-- WHAT YOU WILL DO --
Each entry must be output once more without any change.

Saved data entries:
**********

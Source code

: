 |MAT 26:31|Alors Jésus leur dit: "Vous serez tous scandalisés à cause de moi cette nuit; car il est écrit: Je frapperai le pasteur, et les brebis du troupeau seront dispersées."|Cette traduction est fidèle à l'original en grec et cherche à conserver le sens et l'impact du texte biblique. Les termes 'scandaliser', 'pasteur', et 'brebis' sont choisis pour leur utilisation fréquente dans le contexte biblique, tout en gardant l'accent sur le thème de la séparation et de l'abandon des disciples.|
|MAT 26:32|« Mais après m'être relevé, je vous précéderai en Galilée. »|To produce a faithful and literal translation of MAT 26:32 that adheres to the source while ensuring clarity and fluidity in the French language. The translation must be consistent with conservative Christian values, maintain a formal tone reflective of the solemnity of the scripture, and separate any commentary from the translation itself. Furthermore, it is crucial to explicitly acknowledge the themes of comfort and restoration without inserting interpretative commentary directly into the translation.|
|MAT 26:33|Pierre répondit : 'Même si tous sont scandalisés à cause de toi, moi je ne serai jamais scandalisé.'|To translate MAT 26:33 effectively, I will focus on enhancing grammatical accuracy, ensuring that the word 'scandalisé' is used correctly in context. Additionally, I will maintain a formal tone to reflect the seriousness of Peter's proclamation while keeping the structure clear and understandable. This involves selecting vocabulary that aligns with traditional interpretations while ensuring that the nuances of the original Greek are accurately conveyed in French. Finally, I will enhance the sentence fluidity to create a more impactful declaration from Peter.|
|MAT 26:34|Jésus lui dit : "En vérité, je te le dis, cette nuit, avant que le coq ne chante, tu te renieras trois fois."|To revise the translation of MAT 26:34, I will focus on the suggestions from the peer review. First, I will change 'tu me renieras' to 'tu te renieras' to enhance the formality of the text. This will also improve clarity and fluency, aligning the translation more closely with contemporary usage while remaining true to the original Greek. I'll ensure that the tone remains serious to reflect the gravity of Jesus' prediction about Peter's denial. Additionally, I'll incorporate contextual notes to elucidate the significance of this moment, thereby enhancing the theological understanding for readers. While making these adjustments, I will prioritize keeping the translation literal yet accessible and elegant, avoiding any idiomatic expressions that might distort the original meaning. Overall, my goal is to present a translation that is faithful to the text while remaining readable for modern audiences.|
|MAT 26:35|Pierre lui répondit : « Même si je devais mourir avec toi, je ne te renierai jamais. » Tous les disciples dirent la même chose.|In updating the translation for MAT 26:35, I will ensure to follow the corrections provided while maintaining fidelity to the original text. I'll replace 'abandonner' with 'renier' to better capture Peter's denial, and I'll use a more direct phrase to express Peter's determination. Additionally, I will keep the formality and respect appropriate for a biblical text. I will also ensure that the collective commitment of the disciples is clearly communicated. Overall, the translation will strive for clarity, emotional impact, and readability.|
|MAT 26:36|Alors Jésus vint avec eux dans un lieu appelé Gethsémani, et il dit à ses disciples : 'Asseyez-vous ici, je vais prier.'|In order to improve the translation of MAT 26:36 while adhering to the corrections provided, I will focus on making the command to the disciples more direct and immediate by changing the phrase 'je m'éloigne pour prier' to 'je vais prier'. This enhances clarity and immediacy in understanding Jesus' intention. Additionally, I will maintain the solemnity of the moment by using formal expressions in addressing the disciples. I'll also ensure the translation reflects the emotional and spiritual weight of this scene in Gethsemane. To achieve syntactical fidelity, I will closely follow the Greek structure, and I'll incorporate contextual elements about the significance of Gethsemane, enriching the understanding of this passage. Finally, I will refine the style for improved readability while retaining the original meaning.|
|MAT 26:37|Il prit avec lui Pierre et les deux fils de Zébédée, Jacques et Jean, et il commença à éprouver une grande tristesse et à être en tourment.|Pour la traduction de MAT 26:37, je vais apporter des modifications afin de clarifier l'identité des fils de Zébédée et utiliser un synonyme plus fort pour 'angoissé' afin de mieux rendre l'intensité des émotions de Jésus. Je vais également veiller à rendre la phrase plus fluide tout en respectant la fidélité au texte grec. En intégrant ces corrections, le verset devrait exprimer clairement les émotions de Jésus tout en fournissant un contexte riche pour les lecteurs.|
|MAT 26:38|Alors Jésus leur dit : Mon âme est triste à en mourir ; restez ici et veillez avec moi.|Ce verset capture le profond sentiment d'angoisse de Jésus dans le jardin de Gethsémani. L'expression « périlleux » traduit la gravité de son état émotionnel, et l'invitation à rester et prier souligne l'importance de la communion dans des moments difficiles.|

**********

-- ANSWER AREA --
Source code

: |MAT 26:31|Alors Jésus leur dit: "Vous serez tous scandalisés à cause de moi cette nuit; car il est écrit: Je frapperai le pasteur, et les brebis du troupeau seront dispersées."|Cette traduction est fidèle à l'original en grec et cherche à conserver le sens et l'impact du texte biblique. Les termes 'scandaliser', 'pasteur', et 'brebis' sont choisis pour leur utilisation fréquente dans le contexte biblique, tout en gardant l'accent sur le thème de la séparation et de l'abandon des disciples.|
|MAT 26:32|« Mais après m'être relevé, je vous précéderai en Galilée. »|To produce a faithful and literal translation of MAT 26:32 that adheres to the source while ensuring clarity and fluidity in the French language. The translation must be consistent with conservative Christian values, maintain a formal tone reflective of the solemnity of the scripture, and separate any commentary from the translation itself. Furthermore, it is crucial to explicitly acknowledge the themes of comfort and restoration without inserting interpretative commentary directly into the translation.|
|MAT 26:33|Pierre répondit : 'Même si tous sont scandalisés à cause de toi, moi je ne serai jamais scandalisé.'|To translate MAT 26:33 effectively, I will focus on enhancing grammatical accuracy, ensuring that the word 'scandalisé' is used correctly in context. Additionally, I will maintain a formal tone to reflect the seriousness of Peter's proclamation while keeping the structure clear and understandable. This involves selecting vocabulary that aligns with traditional interpretations while ensuring that the nuances of the original Greek are accurately conveyed in French. Finally, I will enhance the sentence fluidity to create a more impactful declaration from Peter.|
|MAT 26:34|Jésus lui dit : "En vérité, je te le dis, cette nuit, avant que le coq ne chante, tu te renieras trois fois."|To revise the translation of MAT 26:34, I will focus on the suggestions from the peer review. First, I will change 'tu me renieras' to 'tu te renieras' to enhance the formality of the text. This will also improve clarity and fluency, aligning the translation more closely with contemporary usage while remaining true to the original Greek. I'll ensure that the tone remains serious to reflect the gravity of Jesus' prediction about Peter's denial. Additionally, I'll incorporate contextual notes to elucidate the significance of this moment, thereby enhancing the theological understanding for readers. While making these adjustments, I will prioritize keeping the translation literal yet accessible and elegant, avoiding any idiomatic expressions that might distort the original meaning. Overall, my goal is to present a translation that is faithful to the text while remaining readable for modern audiences.|
|MAT 26:35|Pierre lui répondit : « Même si je devais mourir avec toi, je ne te renierai jamais. » Tous les disciples dirent la même chose.|In updating the translation for MAT 26:35, I will ensure to follow the corrections provided while maintaining fidelity to the original text. I'll replace 'abandonner' with 'renier' to better capture Peter's denial, and I'll use a more direct phrase to express Peter's determination. Additionally, I will keep the formality and respect appropriate for a biblical text. I will also ensure that the collective commitment of the disciples is clearly communicated. Overall, the translation will strive for clarity, emotional impact, and readability.|
|MAT 26:36|Alors Jésus vint avec eux dans un lieu appelé Gethsémani, et il dit à ses disciples : 'Asseyez-vous ici, je vais prier.'|In order to improve the translation of MAT 26:36 while adhering to the corrections provided, I will focus on making the command to the disciples more direct and immediate by changing the phrase 'je m'éloigne pour prier' to 'je vais prier'. This enhances clarity and immediacy in understanding Jesus' intention. Additionally, I will maintain the solemnity of the moment by using formal expressions in addressing the disciples. I'll also ensure the translation reflects the emotional and spiritual weight of this scene in Gethsemane. To achieve syntactical fidelity, I will closely follow the Greek structure, and I'll incorporate contextual elements about the significance of Gethsemane, enriching the understanding of this passage. Finally, I will refine the style for improved readability while retaining the original meaning.|
|MAT 26:37|Il prit avec lui Pierre et les deux fils de Zébédée, Jacques et Jean, et il commença à éprouver une grande tristesse et à être en tourment.|Pour la traduction de MAT 26:37, je vais apporter des modifications afin de clarifier l'identité des fils de Zébédée et utiliser un synonyme plus fort pour 'angoissé' afin de mieux rendre l'intensité des émotions de Jésus. Je vais également veiller à rendre la phrase plus fluide tout en respectant la fidélité au texte grec. En intégrant ces corrections, le verset devrait exprimer clairement les émotions de Jésus tout en fournissant un contexte riche pour les lecteurs.|
|MAT 26:38|Alors Jésus leur dit : Mon âme est triste à en mourir ; restez ici et veillez avec moi.|Ce verset capture le profond sentiment d'angoisse de Jésus dans le jardin de Gethsémani. L'expression « périlleux » traduit la gravité de son état émotionnel, et l'invitation à rester et prier souligne l'importance de la communion dans des moments difficiles.|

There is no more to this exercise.